Die Zukunft der deutschen Robotik

Für Neura Robotics steht nun alles im Zeichen der „räumlichen Intelligenz". Es geht darum, von vorprogrammierten Bewegungen zu Systemen zu kommen, die in Echtzeit Entscheidungen auf Basis dynamischer Sinneseindrücke treffen.

Die Branche diskutiert derweil grundlegende Fragen: Soll die Industrie auf offene Infrastrukturen wie das Robot Operating System (ROS) setzen oder auf proprietäre Plattformen großer Technologiekonzerne?

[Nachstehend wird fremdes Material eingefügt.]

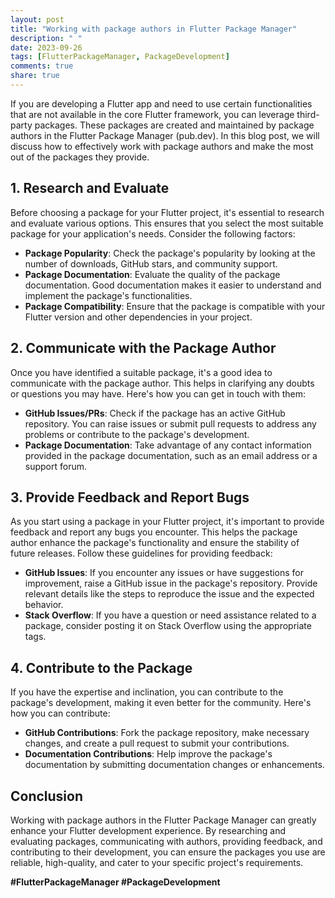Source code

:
 ```yaml
---
layout: post
title: "Working with package authors in Flutter Package Manager"
description: " "
date: 2023-09-26
tags: [FlutterPackageManager, PackageDevelopment]
comments: true
share: true
---
```


If you are developing a Flutter app and need to use certain functionalities that are not available in the core Flutter framework, you can leverage third-party packages. These packages are created and maintained by package authors in the Flutter Package Manager (pub.dev). In this blog post, we will discuss how to effectively work with package authors and make the most out of the packages they provide.

## 1. Research and Evaluate

Before choosing a package for your Flutter project, it's essential to research and evaluate various options. This ensures that you select the most suitable package for your application's needs. Consider the following factors:

- **Package Popularity**: Check the package's popularity by looking at the number of downloads, GitHub stars, and community support.
- **Package Documentation**: Evaluate the quality of the package documentation. Good documentation makes it easier to understand and implement the package's functionalities.
- **Package Compatibility**: Ensure that the package is compatible with your Flutter version and other dependencies in your project.

## 2. Communicate with the Package Author

Once you have identified a suitable package, it's a good idea to communicate with the package author. This helps in clarifying any doubts or questions you may have. Here's how you can get in touch with them:

- **GitHub Issues/PRs**: Check if the package has an active GitHub repository. You can raise issues or submit pull requests to address any problems or contribute to the package's development.
- **Package Documentation**: Take advantage of any contact information provided in the package documentation, such as an email address or a support forum.

## 3. Provide Feedback and Report Bugs

As you start using a package in your Flutter project, it's important to provide feedback and report any bugs you encounter. This helps the package author enhance the package's functionality and ensure the stability of future releases. Follow these guidelines for providing feedback:

- **GitHub Issues**: If you encounter any issues or have suggestions for improvement, raise a GitHub issue in the package's repository. Provide relevant details like the steps to reproduce the issue and the expected behavior.
- **Stack Overflow**: If you have a question or need assistance related to a package, consider posting it on Stack Overflow using the appropriate tags.

## 4. Contribute to the Package

If you have the expertise and inclination, you can contribute to the package's development, making it even better for the community. Here's how you can contribute:

- **GitHub Contributions**: Fork the package repository, make necessary changes, and create a pull request to submit your contributions.
- **Documentation Contributions**: Help improve the package's documentation by submitting documentation changes or enhancements.

## Conclusion

Working with package authors in the Flutter Package Manager can greatly enhance your Flutter development experience. By researching and evaluating packages, communicating with authors, providing feedback, and contributing to their development, you can ensure the packages you use are reliable, high-quality, and cater to your specific project's requirements.

**#FlutterPackageManager #PackageDevelopment**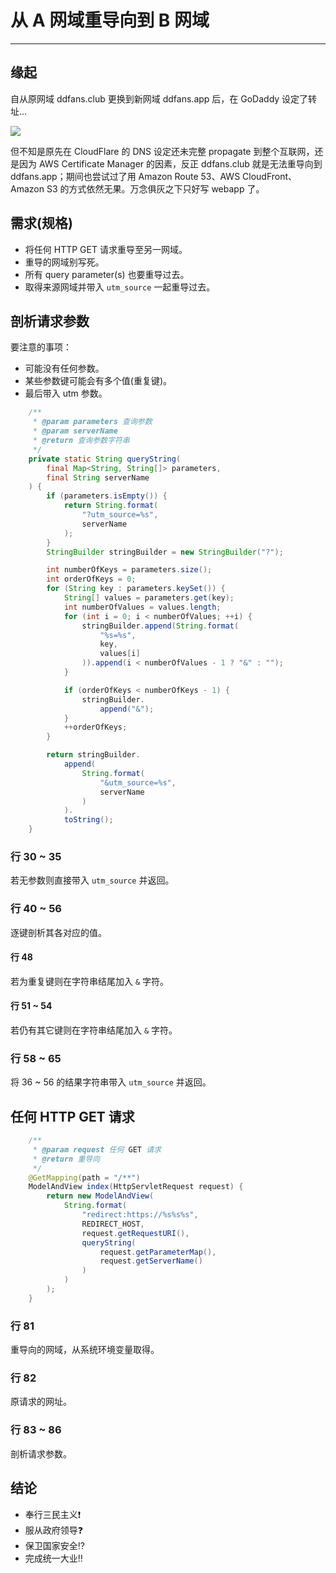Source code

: # 从 A 网域重导向到 B 网域

---

## 缘起

自从原网域 ddfans.club 更换到新网域 ddfans.app 后，在 GoDaddy 设定了转址…

![](https://i.imgur.com/ESVLvso.png)

但不知是原先在 CloudFlare 的 DNS 设定还未完整 propagate 到整个互联网，还是因为 AWS Certificate Manager 的因素，反正 ddfans.club 就是无法重导向到 ddfans.app；期间也尝试过了用 Amazon Route 53、AWS CloudFront、Amazon S3 的方式依然无果。万念俱灰之下只好写 webapp 了。

## 需求(规格)

- 将任何 HTTP GET 请求重导至另一网域。
- 重导的网域别写死。
- 所有 query parameter(s) 也要重导过去。
- 取得来源网域并带入 `utm_source` 一起重导过去。

## 剖析请求参数

要注意的事项：

- 可能没有任何参数。
- 某些参数键可能会有多个值(重复键)。
- 最后带入 utm 参数。

```java
	/**
	 * @param parameters 查询参数
	 * @param serverName
	 * @return 查询参数字符串
	 */
	private static String queryString(
		final Map<String, String[]> parameters,
		final String serverName
	) {
		if (parameters.isEmpty()) {
			return String.format(
				"?utm_source=%s",
				serverName
			);
		}
		StringBuilder stringBuilder = new StringBuilder("?");

		int numberOfKeys = parameters.size();
		int orderOfKeys = 0;
		for (String key : parameters.keySet()) {
			String[] values = parameters.get(key);
			int numberOfValues = values.length;
			for (int i = 0; i < numberOfValues; ++i) {
				stringBuilder.append(String.format(
					"%s=%s",
					key,
					values[i]
				)).append(i < numberOfValues - 1 ? "&" : "");
			}

			if (orderOfKeys < numberOfKeys - 1) {
				stringBuilder.
					append("&");
			}
			++orderOfKeys;
		}

		return stringBuilder.
			append(
				String.format(
					"&utm_source=%s",
					serverName
				)
			).
			toString();
	}
```

### 行 30 ~ 35

若无参数则直接带入 `utm_source` 并返回。

### 行 40 ~ 56

逐键剖析其各对应的值。

#### 行 48

若为重复键则在字符串结尾加入 `&` 字符。

#### 行 51 ~ 54

若仍有其它键则在字符串结尾加入 `&` 字符。

### 行 58 ~ 65

将 36 ~ 56 的结果字符串带入 `utm_source` 并返回。

## 任何 HTTP GET 请求

```java
	/**
	 * @param request 任何 GET 请求
	 * @return 重导向
	 */
	@GetMapping(path = "/**")
	ModelAndView index(HttpServletRequest request) {
		return new ModelAndView(
			String.format(
				"redirect:https://%s%s%s",
				REDIRECT_HOST,
				request.getRequestURI(),
				queryString(
					request.getParameterMap(),
					request.getServerName()
				)
			)
		);
	}
```

### 行 81

重导向的网域，从系统环境变量取得。

### 行 82

原请求的网址。

### 行 83 ~ 86

剖析请求参数。

## 结论

- 奉行三民主义❗️
- 服从政府领导❓
- 保卫国家安全⁉️
- 完成统一大业‼ ️
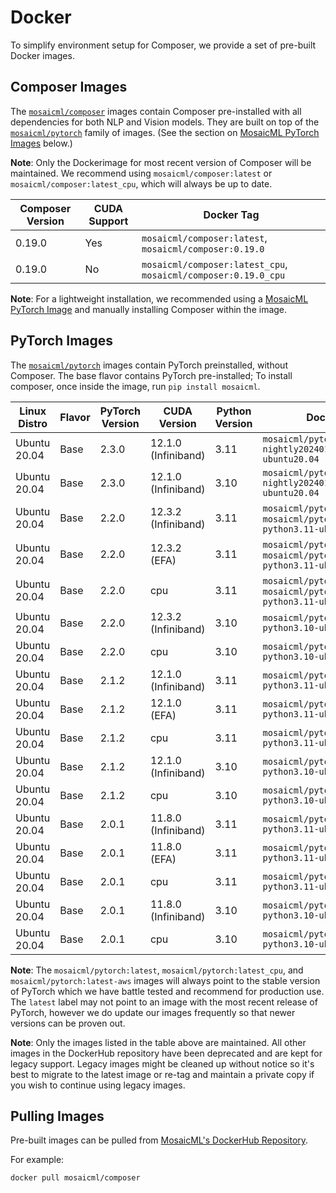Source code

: # Docker

To simplify environment setup for Composer, we provide a set of pre-built Docker images.

## Composer Images

The [`mosaicml/composer`](https://hub.docker.com/r/mosaicml/composer) images contain Composer pre-installed with
all dependencies for both NLP and Vision models. They are built on top of the
[`mosaicml/pytorch`](https://hub.docker.com/r/mosaicml/pytorch) family of images.
(See the section on [MosaicML PyTorch Images](#pytorch-images) below.)

**Note**: Only the Dockerimage for most recent version of Composer will be maintained. We recommend using
`mosaicml/composer:latest` or `mosaicml/composer:latest_cpu`, which will always be up to date.

<!-- BEGIN_COMPOSER_BUILD_MATRIX -->
| Composer Version   | CUDA Support   | Docker Tag                                                     |
|--------------------|----------------|----------------------------------------------------------------|
| 0.19.0             | Yes            | `mosaicml/composer:latest`, `mosaicml/composer:0.19.0`         |
| 0.19.0             | No             | `mosaicml/composer:latest_cpu`, `mosaicml/composer:0.19.0_cpu` |
<!-- END_COMPOSER_BUILD_MATRIX -->

**Note**: For a lightweight installation, we recommended using a [MosaicML PyTorch Image](#pytorch-images) and manually
installing Composer within the image.

## PyTorch Images

The [`mosaicml/pytorch`](https://hub.docker.com/r/mosaicml/pytorch) images contain PyTorch preinstalled, without Composer.
The base flavor contains PyTorch pre-installed;
To install composer, once inside the image, run `pip install mosaicml`.

<!-- BEGIN_PYTORCH_BUILD_MATRIX -->
| Linux Distro   | Flavor   | PyTorch Version   | CUDA Version        | Python Version   | Docker Tags                                                                              |
|----------------|----------|-------------------|---------------------|------------------|------------------------------------------------------------------------------------------|
| Ubuntu 20.04   | Base     | 2.3.0             | 12.1.0 (Infiniband) | 3.11             | `mosaicml/pytorch:2.3.0_cu121-nightly20240110-python3.11-ubuntu20.04`                    |
| Ubuntu 20.04   | Base     | 2.3.0             | 12.1.0 (Infiniband) | 3.10             | `mosaicml/pytorch:2.3.0_cu121-nightly20240110-python3.10-ubuntu20.04`                    |
| Ubuntu 20.04   | Base     | 2.2.0             | 12.3.2 (Infiniband) | 3.11             | `mosaicml/pytorch:latest`, `mosaicml/pytorch:2.2.0_cu123-python3.11-ubuntu20.04`         |
| Ubuntu 20.04   | Base     | 2.2.0             | 12.3.2 (EFA)        | 3.11             | `mosaicml/pytorch:latest-aws`, `mosaicml/pytorch:2.2.0_cu123-python3.11-ubuntu20.04-aws` |
| Ubuntu 20.04   | Base     | 2.2.0             | cpu                 | 3.11             | `mosaicml/pytorch:latest_cpu`, `mosaicml/pytorch:2.2.0_cpu-python3.11-ubuntu20.04`       |
| Ubuntu 20.04   | Base     | 2.2.0             | 12.3.2 (Infiniband) | 3.10             | `mosaicml/pytorch:2.2.0_cu123-python3.10-ubuntu20.04`                                    |
| Ubuntu 20.04   | Base     | 2.2.0             | cpu                 | 3.10             | `mosaicml/pytorch:2.2.0_cpu-python3.10-ubuntu20.04`                                      |
| Ubuntu 20.04   | Base     | 2.1.2             | 12.1.0 (Infiniband) | 3.11             | `mosaicml/pytorch:2.1.2_cu121-python3.11-ubuntu20.04`                                    |
| Ubuntu 20.04   | Base     | 2.1.2             | 12.1.0 (EFA)        | 3.11             | `mosaicml/pytorch:2.1.2_cu121-python3.11-ubuntu20.04-aws`                                |
| Ubuntu 20.04   | Base     | 2.1.2             | cpu                 | 3.11             | `mosaicml/pytorch:2.1.2_cpu-python3.11-ubuntu20.04`                                      |
| Ubuntu 20.04   | Base     | 2.1.2             | 12.1.0 (Infiniband) | 3.10             | `mosaicml/pytorch:2.1.2_cu121-python3.10-ubuntu20.04`                                    |
| Ubuntu 20.04   | Base     | 2.1.2             | cpu                 | 3.10             | `mosaicml/pytorch:2.1.2_cpu-python3.10-ubuntu20.04`                                      |
| Ubuntu 20.04   | Base     | 2.0.1             | 11.8.0 (Infiniband) | 3.11             | `mosaicml/pytorch:2.0.1_cu118-python3.11-ubuntu20.04`                                    |
| Ubuntu 20.04   | Base     | 2.0.1             | 11.8.0 (EFA)        | 3.11             | `mosaicml/pytorch:2.0.1_cu118-python3.11-ubuntu20.04-aws`                                |
| Ubuntu 20.04   | Base     | 2.0.1             | cpu                 | 3.11             | `mosaicml/pytorch:2.0.1_cpu-python3.11-ubuntu20.04`                                      |
| Ubuntu 20.04   | Base     | 2.0.1             | 11.8.0 (Infiniband) | 3.10             | `mosaicml/pytorch:2.0.1_cu118-python3.10-ubuntu20.04`                                    |
| Ubuntu 20.04   | Base     | 2.0.1             | cpu                 | 3.10             | `mosaicml/pytorch:2.0.1_cpu-python3.10-ubuntu20.04`                                      |
<!-- END_PYTORCH_BUILD_MATRIX -->

**Note**: The `mosaicml/pytorch:latest`, `mosaicml/pytorch:latest_cpu`, and `mosaicml/pytorch:latest-aws`
images will always point to the stable version of PyTorch which we have battle tested and recommend for production use.  The `latest` label
may not point to an image with the most recent release of PyTorch, however we do update our images frequently so that newer versions can
be proven out.

**Note**: Only the images listed in the table above are maintained.  All other images in the DockerHub repository have been deprecated
and are kept for legacy support.  Legacy images might be cleaned up without notice so it's best to migrate to the latest image or re-tag and maintain
a private copy if you wish to continue using legacy images.

## Pulling Images

Pre-built images can be pulled from [MosaicML's DockerHub Repository](https://hub.docker.com/u/mosaicml).

For example:

<!--pytest.mark.skip-->
```bash
docker pull mosaicml/composer
```
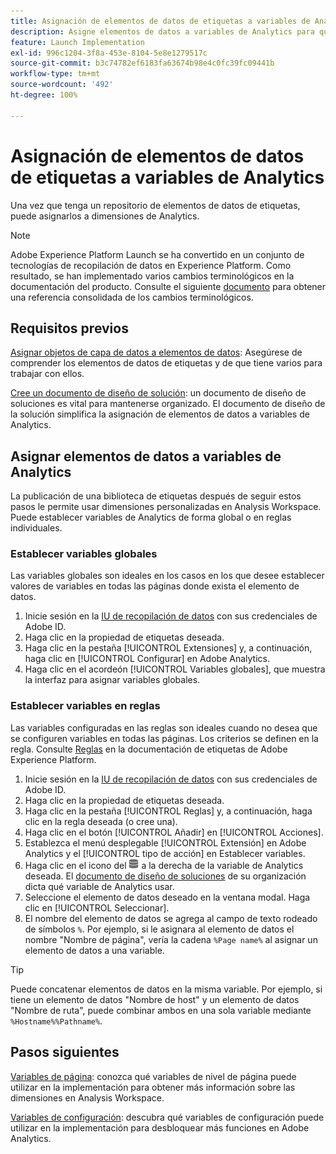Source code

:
 ```yaml
---
title: Asignación de elementos de datos de etiquetas a variables de Analytics
description: Asigne elementos de datos a variables de Analytics para que pueda utilizarlos como dimensiones en Analysis Workspace.
feature: Launch Implementation
exl-id: 996c1204-3f8a-453e-8104-5e8e1279517c
source-git-commit: b3c74782ef6183fa63674b98e4c0fc39fc09441b
workflow-type: tm+mt
source-wordcount: '492'
ht-degree: 100%

---
```


# Asignación de elementos de datos de etiquetas a variables de Analytics

Una vez que tenga un repositorio de elementos de datos de etiquetas, puede asignarlos a dimensiones de Analytics.

>[!NOTE]
>Adobe Experience Platform Launch se ha convertido en un conjunto de tecnologías de recopilación de datos en Experience Platform. Como resultado, se han implementado varios cambios terminológicos en la documentación del producto. Consulte el siguiente [documento](https://experienceleague.adobe.com/docs/experience-platform/tags/term-updates.html?lang=es) para obtener una referencia consolidada de los cambios terminológicos.

## Requisitos previos

[Asignar objetos de capa de datos a elementos de datos](layer-to-elements.md): Asegúrese de comprender los elementos de datos de etiquetas y de que tiene varios para trabajar con ellos.

[Cree un documento de diseño de solución](../prepare/solution-design.md): un documento de diseño de soluciones es vital para mantenerse organizado. El documento de diseño de la solución simplifica la asignación de elementos de datos a variables de Analytics.

## Asignar elementos de datos a variables de Analytics

La publicación de una biblioteca de etiquetas después de seguir estos pasos le permite usar dimensiones personalizadas en Analysis Workspace. Puede establecer variables de Analytics de forma global o en reglas individuales.

### Establecer variables globales

Las variables globales son ideales en los casos en los que desee establecer valores de variables en todas las páginas donde exista el elemento de datos.

1. Inicie sesión en la [IU de recopilación de datos](https://experience.adobe.com/data-collection) con sus credenciales de Adobe ID.
1. Haga clic en la propiedad de etiquetas deseada.
1. Haga clic en la pestaña [!UICONTROL Extensiones] y, a continuación, haga clic en [!UICONTROL Configurar] en Adobe Analytics.
1. Haga clic en el acordeón [!UICONTROL Variables globales], que muestra la interfaz para asignar variables globales.

### Establecer variables en reglas

Las variables configuradas en las reglas son ideales cuando no desea que se configuren variables en todas las páginas. Los criterios se definen en la regla. Consulte [Reglas](https://experienceleague.adobe.com/docs/experience-platform/tags/ui/rules.html?lang=es) en la documentación de etiquetas de Adobe Experience Platform.

1. Inicie sesión en la [IU de recopilación de datos](https://experience.adobe.com/data-collection) con sus credenciales de Adobe ID.
1. Haga clic en la propiedad de etiquetas deseada.
1. Haga clic en la pestaña [!UICONTROL Reglas] y, a continuación, haga clic en la regla deseada (o cree una).
1. Haga clic en el botón [!UICONTROL Añadir] en [!UICONTROL Acciones].
1. Establezca el menú desplegable [!UICONTROL Extensión] en Adobe Analytics y el [!UICONTROL tipo de acción] en Establecer variables.
1. Haga clic en el icono del ![elemento de datos](assets/data-element.png) a la derecha de la variable de Analytics deseada. El [documento de diseño de soluciones](../prepare/solution-design.md) de su organización dicta qué variable de Analytics usar.
1. Seleccione el elemento de datos deseado en la ventana modal. Haga clic en [!UICONTROL Seleccionar].
1. El nombre del elemento de datos se agrega al campo de texto rodeado de símbolos `%`. Por ejemplo, si le asignara al elemento de datos el nombre &quot;Nombre de página&quot;, vería la cadena `%Page name%` al asignar un elemento de datos a una variable.

>[!TIP]
>
>Puede concatenar elementos de datos en la misma variable. Por ejemplo, si tiene un elemento de datos &quot;Nombre de host&quot; y un elemento de datos &quot;Nombre de ruta&quot;, puede combinar ambos en una sola variable mediante `%Hostname%%Pathname%`.

## Pasos siguientes

[Variables de página](../vars/page-vars/page-variables.md): conozca qué variables de nivel de página puede utilizar en la implementación para obtener más información sobre las dimensiones en Analysis Workspace.

[Variables de configuración](../vars/config-vars/configuration-variables.md): descubra qué variables de configuración puede utilizar en la implementación para desbloquear más funciones en Adobe Analytics.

Hinzu kommen sicherheitspolitische Bedenken: Der US-Kongress prüft unter dem „Blocking CCP Spy Tech Act of 2026" die Herkunft bestimmter Roboter-Hardware.

Für Neura und Bosch wird der Erfolg der kommenden Monate daran gemessen, ob sich „Physical AI" so skalieren lässt, dass sie für Industriekunden eine klare Rendite abwirft. In einem Markt, der auf Kostensenkung und die Kompensation von Arbeitskräftemangel fixiert ist, wird die Zusammenarbeit zwischen Deutschlands führendem Robotik-Innovator und einem seiner größten Industriekonzerne zum wegweisenden Testfall für die Zukunft der europäischen Automatisierung.